Se référant à l’arrêt de la Cour de Justice de l’Union européenne, qui a annulé comme prévu le 20 septembre la conservation tous azimuts de données personnelles, les ministres ont fait valoir que le stockage des adresses IP par les fournisseurs relevait de la compétence des législateurs nationaux.
« Il s’agit précisément d’exploiter le cadre laissé par la Cour de Justice de l’Union européenne », a déclaré mardi Boris Pistorius, ministre social-démocrate de l’Intérieur du Land de Basse-Saxe.
La procédure « Quick Freeze »
M. Pistorius estime que la procédure de gel rapide (« Quick Freeze ») n’est pas un substitut utile au pistage des adresses IP. Cette procédure permet le stockage temporaire de données faisant l’objet d’une suspicion initiale sur une base spécifique.
En revanche, le ministre fédéral libéral de la Justice, Marco Buschmann, a annoncé qu’il proposerait un projet de loi portant précisément sur cette procédure de gel rapide.
L’Association allemande pour la protection de l’enfance estime également que les possibilités de lutte contre les abus sexuels contre les enfants en ligne sont suffisantes par le biais d’un « Quick Freeze », tout en évitant la détention abusive de données personnelles. Un membre du conseil d’administration de l’association a déclaré au groupe de médias Redaktionsnetzwerk Deutschland que la procédure de gel rapide était un moyen viable d’équilibrer la protection des données et la protection des enfants.

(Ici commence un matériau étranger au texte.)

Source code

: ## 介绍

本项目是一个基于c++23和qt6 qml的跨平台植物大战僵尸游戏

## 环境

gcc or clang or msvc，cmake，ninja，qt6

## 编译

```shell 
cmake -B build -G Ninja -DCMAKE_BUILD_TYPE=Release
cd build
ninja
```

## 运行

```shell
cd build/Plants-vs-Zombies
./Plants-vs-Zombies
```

Les plus réticents à une telle mesure affirment que la conservation des adresses IP placerait l’ensemble de la population dans une situation de suspicion générale et « générerait des quantités dangereusement importantes de données personnelles », comme l’affirme l’eurodéputé Patrick Breyer du Parti pirate/Alliance verte.
L’analyse des conversations privées, un autre débat
« La balle est maintenant dans le camp du gouvernement fédéral… Il est certain que ce ne sera pas une discussion facile », a conclu M. Pistorius.

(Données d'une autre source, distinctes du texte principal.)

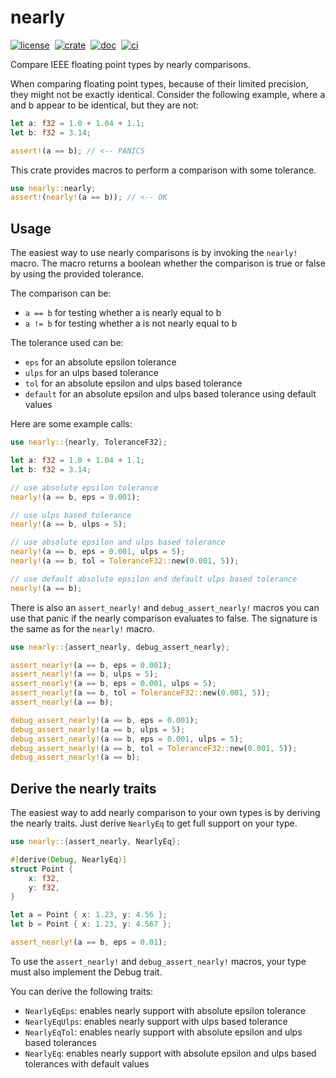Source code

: # nearly

[![license][license-badge]][license-url]&nbsp;
[![crate][crate-badge]][crate-url]&nbsp;
[![doc][doc-badge]][doc-url]&nbsp;
[![ci][ci-badge]][ci-url]

[license-badge]: https://img.shields.io/github/license/se-mo/nearly?color=blue&style=flat-square
[license-url]: https://github.com/se-mo/nearly/blob/main/LICENSE
[crate-badge]: https://img.shields.io/crates/v/nearly.svg?style=flat-square&logo=rust
[crate-url]: https://crates.io/crates/nearly
[doc-badge]: https://img.shields.io/docsrs/nearly?style=flat-square&logo=docsdotrs
[doc-url]: https://docs.rs/nearly
[ci-badge]: https://img.shields.io/github/actions/workflow/status/se-mo/nearly/ci.yml?label=ci&style=flat-square&logo=github
[ci-url]: https://github.com/se-mo/nearly/actions/workflows/ci.yml

Compare IEEE floating point types by nearly comparisons.

When comparing floating point types, because of their limited precision, they might not be
exactly identical. Consider the following example, where a and b appear to be identical, but
they are not:

```rust
let a: f32 = 1.0 + 1.04 + 1.1;
let b: f32 = 3.14;

assert!(a == b); // <-- PANICS
```

This crate provides macros to perform a comparison with some tolerance.

```rust
use nearly::nearly;
assert!(nearly!(a == b)); // <-- OK
```

## Usage

The easiest way to use nearly comparisons is by invoking the `nearly!` macro. The macro returns
a boolean whether the comparison is true or false by using the provided tolerance.

The comparison can be:
  - `a == b` for testing whether a is nearly equal to b
  - `a != b` for testing whether a is not nearly equal to b

The tolerance used can be:
  - `eps` for an absolute epsilon tolerance
  - `ulps` for an ulps based tolerance
  - `tol` for an absolute epsilon and ulps based tolerance
  - `default` for an absolute epsilon and ulps based tolerance using default values

Here are some example calls:

```rust
use nearly::{nearly, ToleranceF32};

let a: f32 = 1.0 + 1.04 + 1.1;
let b: f32 = 3.14;

// use absolute epsilon tolerance
nearly!(a == b, eps = 0.001);

// use ulps based tolerance
nearly!(a == b, ulps = 5);

// use absolute epsilon and ulps based tolerance
nearly!(a == b, eps = 0.001, ulps = 5);
nearly!(a == b, tol = ToleranceF32::new(0.001, 5));

// use default absolute epsilon and default ulps based tolerance
nearly!(a == b);
```

There is also an `assert_nearly!` and `debug_assert_nearly!` macros you can use that panic if the
nearly comparison evaluates to false. The signature is the same as for the `nearly!` macro.

```rust
use nearly::{assert_nearly, debug_assert_nearly};

assert_nearly!(a == b, eps = 0.001);
assert_nearly!(a == b, ulps = 5);
assert_nearly!(a == b, eps = 0.001, ulps = 5);
assert_nearly!(a == b, tol = ToleranceF32::new(0.001, 5));
assert_nearly!(a == b);

debug_assert_nearly!(a == b, eps = 0.001);
debug_assert_nearly!(a == b, ulps = 5);
debug_assert_nearly!(a == b, eps = 0.001, ulps = 5);
debug_assert_nearly!(a == b, tol = ToleranceF32::new(0.001, 5));
debug_assert_nearly!(a == b);
```

## Derive the nearly traits

The easiest way to add nearly comparison to your own types is by deriving the nearly traits.
Just derive `NearlyEq` to get full support on your type.
 
```rust
use nearly::{assert_nearly, NearlyEq};

#[derive(Debug, NearlyEq)]
struct Point {
    x: f32,
    y: f32,
}

let a = Point { x: 1.23, y: 4.56 };
let b = Point { x: 1.23, y: 4.567 };

assert_nearly!(a == b, eps = 0.01);
```
 
To use the `assert_nearly!` and `debug_assert_nearly!` macros, your type must also implement the Debug trait.

You can derive the following traits:
  - `NearlyEqEps`: enables nearly support with absolute epsilon
    tolerance
  - `NearlyEqUlps`: enables nearly support with ulps based
    tolerance
  - `NearlyEqTol`: enables nearly support with absolute epsilon
    and ulps based tolerances
  - `NearlyEq`: enables nearly support with absolute epsilon and ulps
    based tolerances with default values
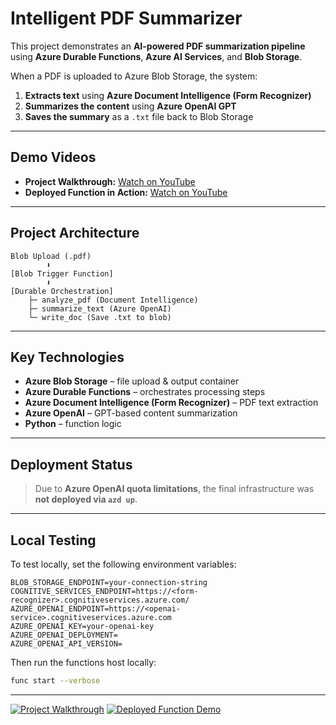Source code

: # Intelligent PDF Summarizer

This project demonstrates an **AI-powered PDF summarization pipeline** using **Azure Durable Functions**, **Azure AI Services**, and **Blob Storage**.

When a PDF is uploaded to Azure Blob Storage, the system:

1. **Extracts text** using **Azure Document Intelligence (Form Recognizer)**
2. **Summarizes the content** using **Azure OpenAI GPT**
3. **Saves the summary** as a `.txt` file back to Blob Storage

---

## Demo Videos
- **Project Walkthrough:** [Watch on YouTube](https://youtu.be/Mf24fIWuZaA)
- **Deployed Function in Action:** [Watch on YouTube](https://youtu.be/6p81fdJskzs)

---

## Project Architecture

```
Blob Upload (.pdf)
        ⬇
[Blob Trigger Function]
        ⬇
[Durable Orchestration]
    ├─ analyze_pdf (Document Intelligence)
    ├─ summarize_text (Azure OpenAI)
    └─ write_doc (Save .txt to blob)
```

---

## Key Technologies

- **Azure Blob Storage** – file upload & output container
- **Azure Durable Functions** – orchestrates processing steps
- **Azure Document Intelligence (Form Recognizer)** – PDF text extraction
- **Azure OpenAI** – GPT-based content summarization
- **Python** – function logic

---

## Deployment Status

> Due to **Azure OpenAI quota limitations**, the final infrastructure was **not deployed via `azd up`**.

---

## Local Testing

To test locally, set the following environment variables:

```env
BLOB_STORAGE_ENDPOINT=your-connection-string
COGNITIVE_SERVICES_ENDPOINT=https://<form-recognizer>.cognitiveservices.azure.com/
AZURE_OPENAI_ENDPOINT=https://<openai-service>.cognitiveservices.azure.com
AZURE_OPENAI_KEY=your-openai-key
AZURE_OPENAI_DEPLOYMENT=
AZURE_OPENAI_API_VERSION=
```

Then run the functions host locally:

```bash
func start --verbose
```

---

[![Project Walkthrough](https://img.youtube.com/vi/Mf24fIWuZaA/0.jpg)](https://youtu.be/Mf24fIWuZaA)
[![Deployed Function Demo](https://img.youtube.com/vi/6p81fdJskzs/0.jpg)](https://youtu.be/6p81fdJskzs)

Le débat devrait être clairement distinct de celui sur le contrôle des conversations, comme l’a déclaré Anna Gallina, la sénatrice écologiste de Hambourg.
Le projet de l’Union européenne de procéder à l’analyse des conversations privées afin de détecter les contenus suspects dans le cadre de la lutte contre les abus sexuels contre les enfants serait « une intervention complètement différente dans la communication privée », selon Mme Gallina. Cette dernière a ajouté qu’il était très peu probable que cela soit compatible avec le droit européen.
La Pologne et les Pays-Bas s’étaient également montrés extrêmement critiques à l’égard de cette proposition européenne.